The news comes two months after Bison Trails joined the Celo Alliance for Prosperity, an organization that seeks to make crypto more accessible to the general public.
Celo brands itself as a Libra competitor with the same goal of “banking the unbanked.” One way it does this is by enabling its users to send digital funds directly to each other's phone numbers rather than to long addresses consisting of multiple symbols and characters. The complexity of long addresses can sometimes result in lost funds, or money sent to the wrong address, so simplifying the process could reduce one of crypto’s barriers to entry.
And like Facebook’s Libra, Celo is also backed by several stablecoins designed to limit volatility. Among the currencies users can send to each other will be the network’s own stablecoins Celo Gold (cGLD) and the Celo Dollar (cUSD).
By partnering with Bison Trails, it potentially opens up Celo’s network to new users, who can now participate in Celo by running nodes with Bison Trails. The idea is to boost Celo’s adoption by getting more users on its network without requiring these users to have any technical core competency or expertise in the protocol-specific blockchain infrastructure.
But why would Bison Trails, a founding member of Libra, want to help a network that positions itself as a direct competitor? In an interview with Decrypt, Bison Trails CEO Joe Lallouz said that his company is, in fact, blockchain “agnostic.” Bison Trails, he said, is ready and willing to work with any project it thinks will move the crypto industry forward in a positive way.
“We joined both the Libra Association and the Celo Alliance for Prosperity because we believe there’s a need for groups of incentive-aligned participants to help govern, secure, support and further these protocols through collaboration,” Lallouz said.
While Celo is a potential rival to Libra, the projects are different on a technical level, he explained. Libra, for example, is permissioned. The project is governed by the Libra Association, and membership is regularly controlled by Association affiliates. Celo, by contrast, is permissionless and more decentralized, said Lallouz.
But Bison Trails is interested in both projects because they share the same goal of making the world “more financially inclusive,” he said.

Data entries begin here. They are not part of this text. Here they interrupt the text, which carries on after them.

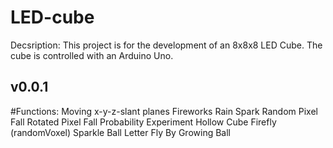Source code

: # LED-cube
Decsription: This project is for the development of an 8x8x8 LED Cube. The cube is controlled with an Arduino Uno.

v0.0.1
--------
#Functions:
  Moving x-y-z-slant planes
  Fireworks
  Rain
  Spark
  Random Pixel Fall
  Rotated Pixel Fall
  Probability Experiment
  Hollow Cube
  Firefly (randomVoxel)
  Sparkle
  Ball
  Letter Fly By
  Growing Ball
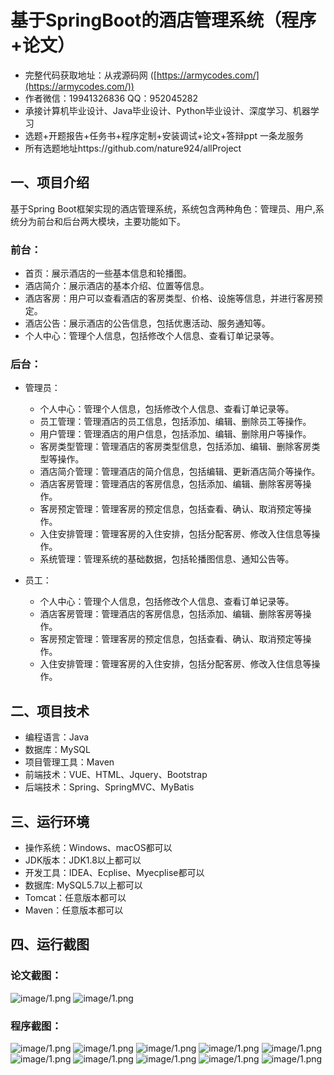基于SpringBoot的酒店管理系统（程序+论文）
=
- 完整代码获取地址：从戎源码网 ([https://armycodes.com/](https://armycodes.com/))
- 作者微信：19941326836  QQ：952045282 
- 承接计算机毕业设计、Java毕业设计、Python毕业设计、深度学习、机器学习
- 选题+开题报告+任务书+程序定制+安装调试+论文+答辩ppt 一条龙服务
- 所有选题地址https://github.com/nature924/allProject

一、项目介绍
---
基于Spring Boot框架实现的酒店管理系统，系统包含两种角色：管理员、用户,系统分为前台和后台两大模块，主要功能如下。
### 前台：
- 首页：展示酒店的一些基本信息和轮播图。
- 酒店简介：展示酒店的基本介绍、位置等信息。
- 酒店客房：用户可以查看酒店的客房类型、价格、设施等信息，并进行客房预定。
- 酒店公告：展示酒店的公告信息，包括优惠活动、服务通知等。
- 个人中心：管理个人信息，包括修改个人信息、查看订单记录等。

### 后台：
- 管理员：
    - 个人中心：管理个人信息，包括修改个人信息、查看订单记录等。
    - 员工管理：管理酒店的员工信息，包括添加、编辑、删除员工等操作。
    - 用户管理：管理酒店的用户信息，包括添加、编辑、删除用户等操作。
    - 客房类型管理：管理酒店的客房类型信息，包括添加、编辑、删除客房类型等操作。
    - 酒店简介管理：管理酒店的简介信息，包括编辑、更新酒店简介等操作。
    - 酒店客房管理：管理酒店的客房信息，包括添加、编辑、删除客房等操作。
    - 客房预定管理：管理客房的预定信息，包括查看、确认、取消预定等操作。
    - 入住安排管理：管理客房的入住安排，包括分配客房、修改入住信息等操作。
    - 系统管理：管理系统的基础数据，包括轮播图信息、通知公告等。

- 员工：
    - 个人中心：管理个人信息，包括修改个人信息、查看订单记录等。
    - 酒店客房管理：管理酒店的客房信息，包括添加、编辑、删除客房等操作。
    - 客房预定管理：管理客房的预定信息，包括查看、确认、取消预定等操作。
    - 入住安排管理：管理客房的入住安排，包括分配客房、修改入住信息等操作。




二、项目技术
---
- 编程语言：Java
- 数据库：MySQL
- 项目管理工具：Maven
- 前端技术：VUE、HTML、Jquery、Bootstrap
- 后端技术：Spring、SpringMVC、MyBatis

三、运行环境
---
- 操作系统：Windows、macOS都可以
- JDK版本：JDK1.8以上都可以
- 开发工具：IDEA、Ecplise、Myecplise都可以
- 数据库: MySQL5.7以上都可以
- Tomcat：任意版本都可以
- Maven：任意版本都可以

四、运行截图
---
### 论文截图：
![image/1.png](limage/1.png)
![image/1.png](limage/2.png)

### 程序截图：
![image/1.png](image/1.png)
![image/1.png](image/2.png)
![image/1.png](image/3.png)
![image/1.png](image/4.png)
![image/1.png](image/5.png)
![image/1.png](image/6.png)
![image/1.png](image/7.png)
![image/1.png](image/8.png)
![image/1.png](image/9.png)
![image/1.png](image/10.png)

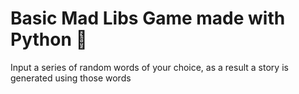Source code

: # Basic Mad Libs Game made with Python 🐍

Input a series of random words of your choice, as a result a story is generated using those words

“We support both projects, and we believe they can coexist,” said Lallouz. “Our focus is to help these networks have the infrastructure necessary to achieve massive scale and adoption. This aligns with our goal of strengthening the entire blockchain ecosystem to enable the pioneers of tomorrow.”
Bison Trails is not the only company to support both Celo and Libra. Digital asset custody company Anchorage, as well venture capital firms Coinbase Ventures and Andreessen Horowitz, are also backing both projects.